▶ TASK DESCRIPTION: Entries follow. Return each line that contains the word "shadow".
*** Opening of DATASET RECORDS ***
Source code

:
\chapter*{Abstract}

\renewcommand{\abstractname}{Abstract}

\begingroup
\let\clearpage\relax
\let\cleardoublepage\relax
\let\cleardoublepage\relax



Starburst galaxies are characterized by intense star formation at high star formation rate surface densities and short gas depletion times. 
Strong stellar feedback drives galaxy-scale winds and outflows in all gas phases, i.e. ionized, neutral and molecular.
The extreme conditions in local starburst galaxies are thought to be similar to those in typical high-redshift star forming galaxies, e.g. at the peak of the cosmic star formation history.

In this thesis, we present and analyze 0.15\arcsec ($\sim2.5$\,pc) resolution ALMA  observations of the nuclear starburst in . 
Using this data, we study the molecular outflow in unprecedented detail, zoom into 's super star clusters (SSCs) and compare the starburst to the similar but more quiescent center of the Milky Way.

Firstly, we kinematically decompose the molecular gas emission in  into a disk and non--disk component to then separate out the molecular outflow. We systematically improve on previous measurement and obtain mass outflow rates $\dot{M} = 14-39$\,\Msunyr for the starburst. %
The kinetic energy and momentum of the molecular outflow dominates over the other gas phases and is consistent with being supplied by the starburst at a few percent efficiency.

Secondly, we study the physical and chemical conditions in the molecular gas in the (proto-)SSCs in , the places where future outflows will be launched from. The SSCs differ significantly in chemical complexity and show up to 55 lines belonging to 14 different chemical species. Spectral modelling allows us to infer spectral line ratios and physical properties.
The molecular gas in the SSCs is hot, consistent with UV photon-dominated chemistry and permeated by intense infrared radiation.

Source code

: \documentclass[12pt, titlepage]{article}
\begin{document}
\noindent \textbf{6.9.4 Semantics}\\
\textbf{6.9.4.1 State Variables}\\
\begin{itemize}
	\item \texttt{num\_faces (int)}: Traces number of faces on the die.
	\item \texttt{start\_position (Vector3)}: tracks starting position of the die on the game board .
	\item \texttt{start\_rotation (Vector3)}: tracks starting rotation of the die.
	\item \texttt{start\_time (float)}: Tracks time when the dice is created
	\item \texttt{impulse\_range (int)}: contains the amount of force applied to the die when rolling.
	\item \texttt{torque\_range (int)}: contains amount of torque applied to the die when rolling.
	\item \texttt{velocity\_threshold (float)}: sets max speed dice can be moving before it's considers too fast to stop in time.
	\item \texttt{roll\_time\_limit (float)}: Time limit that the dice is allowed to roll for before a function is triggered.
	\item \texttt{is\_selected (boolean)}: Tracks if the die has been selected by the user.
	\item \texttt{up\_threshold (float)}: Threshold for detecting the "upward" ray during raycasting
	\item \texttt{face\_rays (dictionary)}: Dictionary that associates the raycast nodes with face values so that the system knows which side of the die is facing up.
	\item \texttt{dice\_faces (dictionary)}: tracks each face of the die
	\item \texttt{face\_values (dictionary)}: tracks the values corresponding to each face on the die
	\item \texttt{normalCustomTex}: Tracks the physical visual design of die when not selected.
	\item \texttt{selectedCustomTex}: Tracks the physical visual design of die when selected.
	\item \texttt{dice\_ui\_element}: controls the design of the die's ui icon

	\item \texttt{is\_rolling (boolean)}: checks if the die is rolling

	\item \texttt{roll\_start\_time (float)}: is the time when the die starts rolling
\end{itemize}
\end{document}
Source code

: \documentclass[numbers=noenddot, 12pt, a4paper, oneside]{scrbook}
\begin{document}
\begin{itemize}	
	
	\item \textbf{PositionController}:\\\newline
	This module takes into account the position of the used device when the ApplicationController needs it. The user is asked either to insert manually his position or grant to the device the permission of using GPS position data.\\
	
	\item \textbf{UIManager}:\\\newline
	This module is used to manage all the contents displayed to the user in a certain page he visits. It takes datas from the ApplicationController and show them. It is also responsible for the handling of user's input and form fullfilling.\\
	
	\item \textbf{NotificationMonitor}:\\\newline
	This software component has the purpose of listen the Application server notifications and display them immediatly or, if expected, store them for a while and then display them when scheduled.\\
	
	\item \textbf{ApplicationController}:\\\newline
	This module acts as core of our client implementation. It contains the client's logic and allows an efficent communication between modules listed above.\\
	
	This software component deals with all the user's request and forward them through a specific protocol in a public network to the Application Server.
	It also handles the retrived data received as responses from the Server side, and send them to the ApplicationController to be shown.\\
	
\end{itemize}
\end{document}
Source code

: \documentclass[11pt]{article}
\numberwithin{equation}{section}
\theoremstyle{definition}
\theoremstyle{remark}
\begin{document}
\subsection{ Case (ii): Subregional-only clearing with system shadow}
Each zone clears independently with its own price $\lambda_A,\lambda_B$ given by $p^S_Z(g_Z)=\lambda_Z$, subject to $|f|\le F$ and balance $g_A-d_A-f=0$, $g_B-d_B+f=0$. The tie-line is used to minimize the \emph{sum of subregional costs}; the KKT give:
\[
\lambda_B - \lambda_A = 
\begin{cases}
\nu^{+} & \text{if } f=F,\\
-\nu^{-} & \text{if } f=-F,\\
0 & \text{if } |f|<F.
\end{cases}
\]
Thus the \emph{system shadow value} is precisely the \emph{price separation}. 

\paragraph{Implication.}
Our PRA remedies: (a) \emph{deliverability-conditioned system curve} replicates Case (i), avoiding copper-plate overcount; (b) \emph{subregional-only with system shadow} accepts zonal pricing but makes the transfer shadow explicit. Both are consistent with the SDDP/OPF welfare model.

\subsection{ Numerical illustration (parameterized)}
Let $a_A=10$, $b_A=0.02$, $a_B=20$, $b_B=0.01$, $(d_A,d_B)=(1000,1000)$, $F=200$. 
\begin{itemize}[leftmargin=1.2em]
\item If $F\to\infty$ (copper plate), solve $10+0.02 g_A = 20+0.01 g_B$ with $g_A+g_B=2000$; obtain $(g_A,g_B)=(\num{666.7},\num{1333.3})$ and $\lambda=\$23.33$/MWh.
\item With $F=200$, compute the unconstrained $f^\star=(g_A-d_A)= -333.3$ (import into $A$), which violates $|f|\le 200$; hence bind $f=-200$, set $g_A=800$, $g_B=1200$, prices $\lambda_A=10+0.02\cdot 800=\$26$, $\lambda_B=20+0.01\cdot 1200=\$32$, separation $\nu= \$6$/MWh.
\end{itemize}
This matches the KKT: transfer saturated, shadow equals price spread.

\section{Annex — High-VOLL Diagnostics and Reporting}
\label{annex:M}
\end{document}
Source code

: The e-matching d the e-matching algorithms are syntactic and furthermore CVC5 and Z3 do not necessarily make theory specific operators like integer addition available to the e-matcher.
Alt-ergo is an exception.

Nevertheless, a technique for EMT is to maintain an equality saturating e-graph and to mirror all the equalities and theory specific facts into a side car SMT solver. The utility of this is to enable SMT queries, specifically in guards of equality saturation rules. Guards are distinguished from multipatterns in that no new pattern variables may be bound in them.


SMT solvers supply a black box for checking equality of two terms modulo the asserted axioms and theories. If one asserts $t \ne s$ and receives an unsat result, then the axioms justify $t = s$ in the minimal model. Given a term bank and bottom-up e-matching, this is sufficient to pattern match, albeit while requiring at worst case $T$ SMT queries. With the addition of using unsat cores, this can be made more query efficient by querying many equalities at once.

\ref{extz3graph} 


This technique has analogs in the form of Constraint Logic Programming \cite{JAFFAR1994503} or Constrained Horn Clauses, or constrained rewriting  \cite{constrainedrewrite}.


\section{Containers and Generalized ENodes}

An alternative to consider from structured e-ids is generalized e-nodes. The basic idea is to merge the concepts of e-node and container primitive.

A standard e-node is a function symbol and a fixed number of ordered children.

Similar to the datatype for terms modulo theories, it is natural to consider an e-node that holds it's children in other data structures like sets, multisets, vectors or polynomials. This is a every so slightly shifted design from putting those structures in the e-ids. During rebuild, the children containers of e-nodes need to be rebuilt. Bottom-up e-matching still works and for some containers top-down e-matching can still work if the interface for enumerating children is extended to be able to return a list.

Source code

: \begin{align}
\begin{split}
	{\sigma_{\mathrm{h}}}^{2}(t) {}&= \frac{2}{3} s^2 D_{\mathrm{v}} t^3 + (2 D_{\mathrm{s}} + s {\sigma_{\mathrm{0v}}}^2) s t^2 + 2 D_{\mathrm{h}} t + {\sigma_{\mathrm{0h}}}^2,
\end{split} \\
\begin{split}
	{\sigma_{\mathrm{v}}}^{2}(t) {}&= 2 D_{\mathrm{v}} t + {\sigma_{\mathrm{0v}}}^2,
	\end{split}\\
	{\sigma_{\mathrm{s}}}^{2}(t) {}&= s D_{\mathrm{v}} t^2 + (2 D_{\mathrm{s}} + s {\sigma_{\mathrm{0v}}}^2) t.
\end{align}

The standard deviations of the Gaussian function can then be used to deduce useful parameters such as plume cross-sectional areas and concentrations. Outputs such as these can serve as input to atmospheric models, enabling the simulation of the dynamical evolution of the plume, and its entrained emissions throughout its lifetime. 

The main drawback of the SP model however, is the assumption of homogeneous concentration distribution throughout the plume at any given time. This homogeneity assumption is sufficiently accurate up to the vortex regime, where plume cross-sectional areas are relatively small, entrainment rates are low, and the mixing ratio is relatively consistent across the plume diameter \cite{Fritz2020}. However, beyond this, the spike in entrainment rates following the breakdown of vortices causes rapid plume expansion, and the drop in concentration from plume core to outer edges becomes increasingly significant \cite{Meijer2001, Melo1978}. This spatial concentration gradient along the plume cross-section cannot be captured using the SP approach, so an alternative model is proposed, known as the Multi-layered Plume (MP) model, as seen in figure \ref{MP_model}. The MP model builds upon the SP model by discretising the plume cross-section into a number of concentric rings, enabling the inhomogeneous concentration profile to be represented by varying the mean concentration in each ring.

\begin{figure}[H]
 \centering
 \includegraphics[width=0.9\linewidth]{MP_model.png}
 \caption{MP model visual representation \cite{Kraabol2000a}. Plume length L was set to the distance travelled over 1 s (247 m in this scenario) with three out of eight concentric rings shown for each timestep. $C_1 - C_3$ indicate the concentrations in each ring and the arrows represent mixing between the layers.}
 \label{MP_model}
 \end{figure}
*** Close of DATASET RECORDS ***
▶ TASK RESULT:
\subsection{ Case (ii): Subregional-only clearing with system shadow}
Thus the \emph{system shadow value} is precisely the \emph{price separation}. 
Our PRA remedies: (a) \emph{deliverability-conditioned system curve} replicates Case (i), avoiding copper-plate overcount; (b) \emph{subregional-only with system shadow} accepts zonal pricing but makes the transfer shadow explicit. Both are consistent with the SDDP/OPF welfare model.
This matches the KKT: transfer saturated, shadow equals price spread.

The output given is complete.